____ DATA PROVIDED
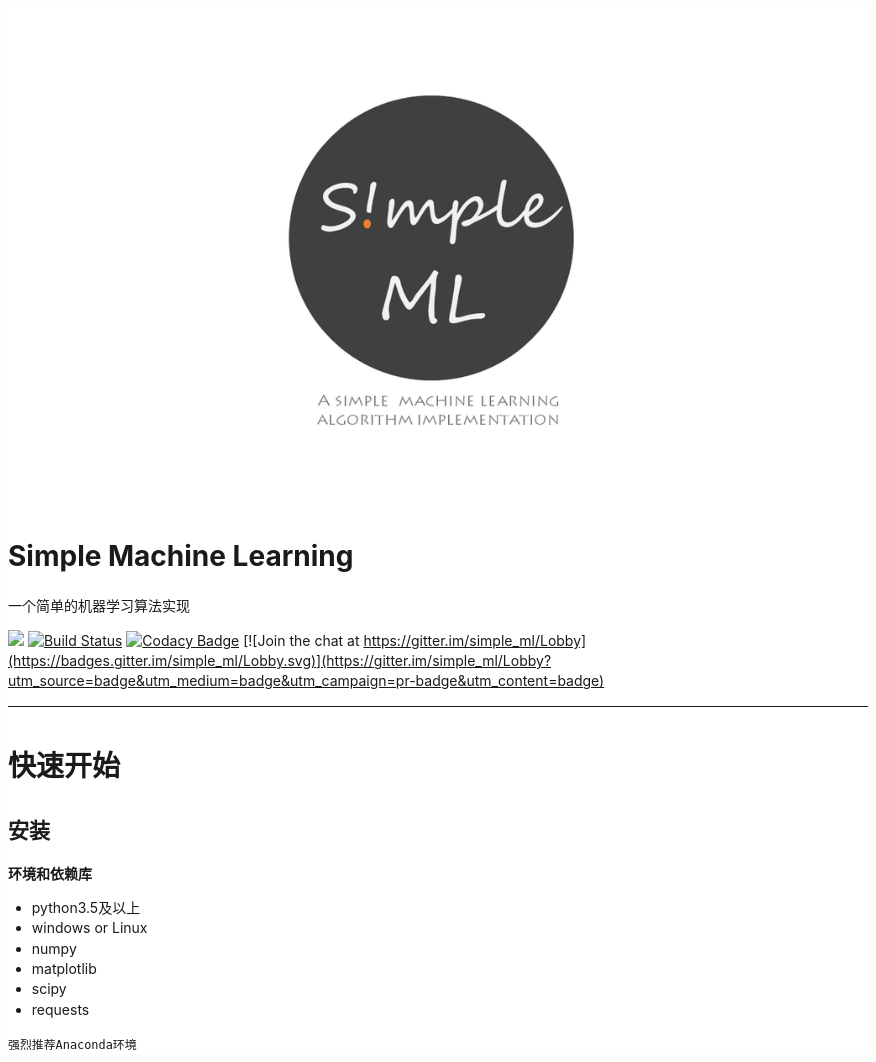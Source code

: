
![](./imgs/logo2.png)

# Simple Machine Learning

一个简单的机器学习算法实现

![](https://img.shields.io/npm/l/express.svg) [![Build Status](https://travis-ci.org/Yangruipis/simple_ml.svg?branch=master)](https://travis-ci.org/Yangruipis/simple_ml) [![Codacy Badge](https://api.codacy.com/project/badge/Grade/00c639db60364d12b0102456552fe806)](https://www.codacy.com/app/Yangruipis/simpleML?utm_source=github.com&amp;utm_medium=referral&amp;utm_content=Yangruipis/simpleML&amp;utm_campaign=Badge_Grade) [![Join the chat at https://gitter.im/simple_ml/Lobby](https://badges.gitter.im/simple_ml/Lobby.svg)](https://gitter.im/simple_ml/Lobby?utm_source=badge&utm_medium=badge&utm_campaign=pr-badge&utm_content=badge)

* * *

# 快速开始

## 安装

**环境和依赖库**
- python3.5及以上
- windows or Linux
- numpy
- matplotlib
- scipy
- requests

`强烈推荐Anaconda环境`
________
EXERCISE AIM
Lines from the one containing "一个简单的机器学习算法实现" through the final line of the entries are the only ones to print, and each must match exactly.

YOUR SOLUTION
一个简单的机器学习算法实现

![](https://img.shields.io/npm/l/express.svg) [![Build Status](https://travis-ci.org/Yangruipis/simple_ml.svg?branch=master)](https://travis-ci.org/Yangruipis/simple_ml) [![Codacy Badge](https://api.codacy.com/project/badge/Grade/00c639db60364d12b0102456552fe806)](https://www.codacy.com/app/Yangruipis/simpleML?utm_source=github.com&amp;utm_medium=referral&amp;utm_content=Yangruipis/simpleML&amp;utm_campaign=Badge_Grade) [![Join the chat at https://gitter.im/simple_ml/Lobby](https://badges.gitter.im/simple_ml/Lobby.svg)](https://gitter.im/simple_ml/Lobby?utm_source=badge&utm_medium=badge&utm_campaign=pr-badge&utm_content=badge)

* * *

# 快速开始

## 安装

**环境和依赖库**
- python3.5及以上
- windows or Linux
- numpy
- matplotlib
- scipy
- requests

`强烈推荐Anaconda环境`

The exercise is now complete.